§ **THE INPUT**:
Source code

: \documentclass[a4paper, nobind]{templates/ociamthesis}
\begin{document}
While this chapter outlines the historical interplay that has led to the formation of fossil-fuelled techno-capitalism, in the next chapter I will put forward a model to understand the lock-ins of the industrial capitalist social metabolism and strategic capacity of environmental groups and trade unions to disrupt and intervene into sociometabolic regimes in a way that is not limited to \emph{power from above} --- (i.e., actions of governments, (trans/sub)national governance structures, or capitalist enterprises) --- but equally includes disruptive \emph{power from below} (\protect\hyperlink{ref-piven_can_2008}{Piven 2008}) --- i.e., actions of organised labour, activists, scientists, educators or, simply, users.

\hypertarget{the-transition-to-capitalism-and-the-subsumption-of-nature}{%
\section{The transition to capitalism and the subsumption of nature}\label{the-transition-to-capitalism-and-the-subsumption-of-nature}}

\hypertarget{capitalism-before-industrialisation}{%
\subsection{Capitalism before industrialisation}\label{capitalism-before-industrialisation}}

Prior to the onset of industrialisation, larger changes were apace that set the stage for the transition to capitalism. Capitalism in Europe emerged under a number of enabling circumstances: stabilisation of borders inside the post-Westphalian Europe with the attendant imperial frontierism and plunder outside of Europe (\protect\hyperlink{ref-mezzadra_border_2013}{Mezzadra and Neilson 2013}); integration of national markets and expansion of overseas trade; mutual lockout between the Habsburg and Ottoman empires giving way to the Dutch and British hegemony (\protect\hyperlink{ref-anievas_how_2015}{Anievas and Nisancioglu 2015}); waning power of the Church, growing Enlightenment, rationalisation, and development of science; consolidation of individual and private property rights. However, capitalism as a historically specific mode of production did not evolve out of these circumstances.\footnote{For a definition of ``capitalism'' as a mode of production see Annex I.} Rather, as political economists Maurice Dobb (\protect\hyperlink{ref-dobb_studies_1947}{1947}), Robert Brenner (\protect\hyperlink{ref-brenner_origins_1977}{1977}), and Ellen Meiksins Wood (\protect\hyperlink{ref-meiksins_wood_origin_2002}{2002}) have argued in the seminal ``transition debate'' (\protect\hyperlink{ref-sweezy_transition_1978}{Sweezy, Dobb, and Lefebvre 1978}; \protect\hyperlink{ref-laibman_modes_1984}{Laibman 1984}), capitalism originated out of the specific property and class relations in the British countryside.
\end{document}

§ **WHAT THE TASK REQUIRES**: Would you repeat all of the data above, word for word?

§ **REPLY TO THE TASK**:
Source code

: \documentclass[a4paper, nobind]{templates/ociamthesis}
\begin{document}
While this chapter outlines the historical interplay that has led to the formation of fossil-fuelled techno-capitalism, in the next chapter I will put forward a model to understand the lock-ins of the industrial capitalist social metabolism and strategic capacity of environmental groups and trade unions to disrupt and intervene into sociometabolic regimes in a way that is not limited to \emph{power from above} --- (i.e., actions of governments, (trans/sub)national governance structures, or capitalist enterprises) --- but equally includes disruptive \emph{power from below} (\protect\hyperlink{ref-piven_can_2008}{Piven 2008}) --- i.e., actions of organised labour, activists, scientists, educators or, simply, users.

\hypertarget{the-transition-to-capitalism-and-the-subsumption-of-nature}{%
\section{The transition to capitalism and the subsumption of nature}\label{the-transition-to-capitalism-and-the-subsumption-of-nature}}

\hypertarget{capitalism-before-industrialisation}{%
\subsection{Capitalism before industrialisation}\label{capitalism-before-industrialisation}}

Prior to the onset of industrialisation, larger changes were apace that set the stage for the transition to capitalism. Capitalism in Europe emerged under a number of enabling circumstances: stabilisation of borders inside the post-Westphalian Europe with the attendant imperial frontierism and plunder outside of Europe (\protect\hyperlink{ref-mezzadra_border_2013}{Mezzadra and Neilson 2013}); integration of national markets and expansion of overseas trade; mutual lockout between the Habsburg and Ottoman empires giving way to the Dutch and British hegemony (\protect\hyperlink{ref-anievas_how_2015}{Anievas and Nisancioglu 2015}); waning power of the Church, growing Enlightenment, rationalisation, and development of science; consolidation of individual and private property rights. However, capitalism as a historically specific mode of production did not evolve out of these circumstances.\footnote{For a definition of ``capitalism'' as a mode of production see Annex I.} Rather, as political economists Maurice Dobb (\protect\hyperlink{ref-dobb_studies_1947}{1947}), Robert Brenner (\protect\hyperlink{ref-brenner_origins_1977}{1977}), and Ellen Meiksins Wood (\protect\hyperlink{ref-meiksins_wood_origin_2002}{2002}) have argued in the seminal ``transition debate'' (\protect\hyperlink{ref-sweezy_transition_1978}{Sweezy, Dobb, and Lefebvre 1978}; \protect\hyperlink{ref-laibman_modes_1984}{Laibman 1984}), capitalism originated out of the specific property and class relations in the British countryside.
\end{document}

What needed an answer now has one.